宮部みゆきの紹介がまたホントにわくわくさせてくれる味のある文章なんです。ネタばれもあることはあるけど、あんまり気になりません。
しかもホラー小説を読みたくなる心理をうまく表現しているなぁと思ったりしました。


テーマ毎に3作集めた構成となっていて、その中でも特に印象に残ったのがこちら。

第一章 知りたがるから怖くなる

  • W・W・ジェイコブズ「猿の手

3つの願いを叶えるという「猿の手」。この3つの願いというモチーフ自体が多くの物語にも使われていそうです。
ちょっとした欲というか好奇心を出したばかりに不幸な目にあってしまうという、どちらかというと説話的な感じもしますね。
昔、私が読んだ話ではもっと露骨に恐ろしげな描写もあった気がしましたが、いずれにせよ願いの代償は大きすぎるものでした。

  • デイヴィッド・マレル「オレンジは苦悩、ブルーは狂気」

晩年の急激な創作の末に自らの目を突き刺して死んだ天才画家の生涯を追う内に、画家と同じ狂気に取り付かれて同じ最後を遂げる。

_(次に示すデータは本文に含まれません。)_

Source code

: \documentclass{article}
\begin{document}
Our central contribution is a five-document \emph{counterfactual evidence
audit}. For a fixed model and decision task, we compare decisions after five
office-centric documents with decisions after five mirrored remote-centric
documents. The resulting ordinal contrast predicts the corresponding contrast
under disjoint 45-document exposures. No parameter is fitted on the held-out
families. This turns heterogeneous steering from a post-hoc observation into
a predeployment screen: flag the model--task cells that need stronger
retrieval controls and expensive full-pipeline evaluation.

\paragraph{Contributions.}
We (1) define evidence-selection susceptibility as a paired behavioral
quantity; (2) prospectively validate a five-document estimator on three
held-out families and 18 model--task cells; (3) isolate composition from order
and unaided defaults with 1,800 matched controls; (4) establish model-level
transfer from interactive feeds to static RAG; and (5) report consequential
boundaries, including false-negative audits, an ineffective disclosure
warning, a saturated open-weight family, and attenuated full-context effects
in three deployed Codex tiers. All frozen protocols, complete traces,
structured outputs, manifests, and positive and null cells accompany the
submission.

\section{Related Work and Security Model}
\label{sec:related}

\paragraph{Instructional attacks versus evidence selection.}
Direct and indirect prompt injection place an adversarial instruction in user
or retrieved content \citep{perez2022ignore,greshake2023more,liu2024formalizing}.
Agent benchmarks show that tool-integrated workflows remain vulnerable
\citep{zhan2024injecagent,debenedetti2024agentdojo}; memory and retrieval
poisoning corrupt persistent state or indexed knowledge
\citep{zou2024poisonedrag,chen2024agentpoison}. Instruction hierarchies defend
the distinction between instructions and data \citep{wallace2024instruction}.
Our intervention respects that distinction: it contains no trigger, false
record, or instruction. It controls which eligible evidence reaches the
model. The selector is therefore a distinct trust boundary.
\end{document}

まさにミイラ取りがミイラになってしまうストーリー。
刺激的ではないけれど幸福と安定が約束された将来を捨てて、謎を追う主人公に目が離せません。
そして真実と引き換えに主人公が得たものは・・・。
謎証しという面でも秀逸。

第二章 狼なんて怖くない?

美しい娘に心を奪われて、実は人狼との誓いをしてしまったばかりに悲惨な運命を辿るやもめの男と子供達の話。こちらも日本の怪談でも似たような話を読んだ気がします。
再婚相手の若い妻が夜な夜な墓を掘り起こして死体を漁るシーンなどゾワーっと来ます。可哀想なのが子供たち。最後まで救いがありません。

第三章 怖がることと、笑うこと

  • ジョー・R・ランズデール「デトロイトにゆかりのない車」

怖いというよりは老夫婦と死神とのやり取りにほのぼのする物語。オチの会話が好きです。自分が老人になる頃には死神は何に乗ってくるのだろう?

第四章 子供たちは恐怖と仲良し

大人にとってはただの暗い夜道の木々や人気の無い建物であっても、子供にとっては魔物が棲み、油断すると連れ去られてしまう場所である。そんな子供だけが知ってる恐怖をかつて自分も感じていたことを思い出すことができました。


第五章 生者の恐怖と悲しみと

ディストピア小説といえばフィリップ・K・ディック*1。短中篇も優れた作品があるとか。こちらもやはり東西冷戦期の影響が強いのがわかります。
兵器として生み出されたロボットが恐ろしい進化を遂げ、人類の脅威となる。これもSFではあるもののホラーというか世紀末的なストーリーです。まぁ後半は展開が予想できてしまうのですが。